WORK TO COMPLETE:
Among the lines below, keep only those from the one containing "PROFESSOR: Well, there's" through the one containing "Now the problem here", and reproduce them exactly.

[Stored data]
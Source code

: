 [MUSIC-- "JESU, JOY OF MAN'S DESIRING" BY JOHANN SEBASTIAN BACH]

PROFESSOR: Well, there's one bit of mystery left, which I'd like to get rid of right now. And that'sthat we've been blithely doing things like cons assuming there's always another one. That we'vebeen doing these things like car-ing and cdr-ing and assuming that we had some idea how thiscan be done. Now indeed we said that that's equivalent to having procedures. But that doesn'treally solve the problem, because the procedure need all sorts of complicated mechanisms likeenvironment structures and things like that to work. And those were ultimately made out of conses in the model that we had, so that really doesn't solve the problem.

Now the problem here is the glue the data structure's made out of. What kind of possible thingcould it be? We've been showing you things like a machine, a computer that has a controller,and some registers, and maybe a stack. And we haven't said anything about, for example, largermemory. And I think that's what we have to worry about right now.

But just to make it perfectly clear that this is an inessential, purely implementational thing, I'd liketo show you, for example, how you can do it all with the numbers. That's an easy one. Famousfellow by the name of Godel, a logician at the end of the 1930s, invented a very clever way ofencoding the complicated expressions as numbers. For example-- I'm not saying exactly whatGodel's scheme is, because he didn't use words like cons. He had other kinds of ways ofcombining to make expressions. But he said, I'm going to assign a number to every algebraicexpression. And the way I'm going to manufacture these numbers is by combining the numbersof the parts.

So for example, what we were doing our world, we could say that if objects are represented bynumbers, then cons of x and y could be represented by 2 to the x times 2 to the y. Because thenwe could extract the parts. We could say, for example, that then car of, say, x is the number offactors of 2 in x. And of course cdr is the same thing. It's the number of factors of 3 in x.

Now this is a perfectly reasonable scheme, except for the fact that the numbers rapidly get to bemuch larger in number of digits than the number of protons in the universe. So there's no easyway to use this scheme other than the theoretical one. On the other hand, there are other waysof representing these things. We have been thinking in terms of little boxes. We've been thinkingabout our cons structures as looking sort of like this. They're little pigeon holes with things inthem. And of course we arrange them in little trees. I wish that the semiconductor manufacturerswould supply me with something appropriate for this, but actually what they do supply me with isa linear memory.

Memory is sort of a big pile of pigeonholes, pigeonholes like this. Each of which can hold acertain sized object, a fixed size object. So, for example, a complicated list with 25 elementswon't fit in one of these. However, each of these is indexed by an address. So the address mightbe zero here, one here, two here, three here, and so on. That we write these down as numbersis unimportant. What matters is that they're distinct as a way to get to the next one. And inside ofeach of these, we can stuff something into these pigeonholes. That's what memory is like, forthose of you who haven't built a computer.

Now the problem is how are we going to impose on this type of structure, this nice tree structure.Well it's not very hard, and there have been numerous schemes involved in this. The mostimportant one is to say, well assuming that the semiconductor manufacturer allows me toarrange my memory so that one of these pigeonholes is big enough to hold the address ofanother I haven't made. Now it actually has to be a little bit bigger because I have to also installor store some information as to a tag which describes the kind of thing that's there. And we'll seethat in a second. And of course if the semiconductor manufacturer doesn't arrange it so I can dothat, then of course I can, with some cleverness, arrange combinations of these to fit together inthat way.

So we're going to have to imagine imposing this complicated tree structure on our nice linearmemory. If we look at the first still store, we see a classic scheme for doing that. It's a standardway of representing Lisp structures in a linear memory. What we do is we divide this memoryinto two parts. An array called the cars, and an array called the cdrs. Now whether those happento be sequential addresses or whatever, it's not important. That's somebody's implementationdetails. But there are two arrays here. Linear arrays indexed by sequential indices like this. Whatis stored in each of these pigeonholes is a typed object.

ANSWER TO THE EXERCISE:
PROFESSOR: Well, there's one bit of mystery left, which I'd like to get rid of right now. And that'sthat we've been blithely doing things like cons assuming there's always another one. That we'vebeen doing these things like car-ing and cdr-ing and assuming that we had some idea how thiscan be done. Now indeed we said that that's equivalent to having procedures. But that doesn'treally solve the problem, because the procedure need all sorts of complicated mechanisms likeenvironment structures and things like that to work. And those were ultimately made out of conses in the model that we had, so that really doesn't solve the problem.

Now the problem here is the glue the data structure's made out of. What kind of possible thingcould it be? We've been showing you things like a machine, a computer that has a controller,and some registers, and maybe a stack. And we haven't said anything about, for example, largermemory. And I think that's what we have to worry about right now.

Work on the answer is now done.